DATA RECORDS below:

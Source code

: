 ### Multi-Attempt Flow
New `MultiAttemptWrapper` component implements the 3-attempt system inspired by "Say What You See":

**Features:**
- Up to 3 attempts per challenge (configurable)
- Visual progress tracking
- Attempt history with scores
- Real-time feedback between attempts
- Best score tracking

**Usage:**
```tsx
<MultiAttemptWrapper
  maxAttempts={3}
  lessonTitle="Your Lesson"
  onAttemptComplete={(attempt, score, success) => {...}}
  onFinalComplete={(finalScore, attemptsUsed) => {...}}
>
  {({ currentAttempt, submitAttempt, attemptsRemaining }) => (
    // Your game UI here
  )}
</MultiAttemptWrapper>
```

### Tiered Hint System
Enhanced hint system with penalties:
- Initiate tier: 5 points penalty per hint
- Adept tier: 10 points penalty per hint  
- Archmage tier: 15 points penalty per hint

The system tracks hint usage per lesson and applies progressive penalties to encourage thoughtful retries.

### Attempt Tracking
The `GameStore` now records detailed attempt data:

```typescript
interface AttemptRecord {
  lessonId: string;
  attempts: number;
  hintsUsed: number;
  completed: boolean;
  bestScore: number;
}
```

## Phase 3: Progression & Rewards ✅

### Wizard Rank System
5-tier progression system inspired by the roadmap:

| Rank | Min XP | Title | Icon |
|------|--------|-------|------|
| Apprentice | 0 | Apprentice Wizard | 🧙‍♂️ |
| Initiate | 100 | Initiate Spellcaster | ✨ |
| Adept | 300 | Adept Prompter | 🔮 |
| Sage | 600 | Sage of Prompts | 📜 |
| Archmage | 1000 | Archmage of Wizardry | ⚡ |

End of DATA RECORDS.

PROBLEM REQUIREMENTS:
From the first line to the last, reproduce the data above exactly.

RESPONSE:
Source code

: ### Multi-Attempt Flow
New `MultiAttemptWrapper` component implements the 3-attempt system inspired by "Say What You See":

**Features:**
- Up to 3 attempts per challenge (configurable)
- Visual progress tracking
- Attempt history with scores
- Real-time feedback between attempts
- Best score tracking

**Usage:**
```tsx
<MultiAttemptWrapper
  maxAttempts={3}
  lessonTitle="Your Lesson"
  onAttemptComplete={(attempt, score, success) => {...}}
  onFinalComplete={(finalScore, attemptsUsed) => {...}}
>
  {({ currentAttempt, submitAttempt, attemptsRemaining }) => (
    // Your game UI here
  )}
</MultiAttemptWrapper>
```

### Tiered Hint System
Enhanced hint system with penalties:
- Initiate tier: 5 points penalty per hint
- Adept tier: 10 points penalty per hint  
- Archmage tier: 15 points penalty per hint

The system tracks hint usage per lesson and applies progressive penalties to encourage thoughtful retries.

### Attempt Tracking
The `GameStore` now records detailed attempt data:

```typescript
interface AttemptRecord {
  lessonId: string;
  attempts: number;
  hintsUsed: number;
  completed: boolean;
  bestScore: number;
}
```

## Phase 3: Progression & Rewards ✅

### Wizard Rank System
5-tier progression system inspired by the roadmap:

| Rank | Min XP | Title | Icon |
|------|--------|-------|------|
| Apprentice | 0 | Apprentice Wizard | 🧙‍♂️ |
| Initiate | 100 | Initiate Spellcaster | ✨ |
| Adept | 300 | Adept Prompter | 🔮 |
| Sage | 600 | Sage of Prompts | 📜 |
| Archmage | 1000 | Archmage of Wizardry | ⚡ |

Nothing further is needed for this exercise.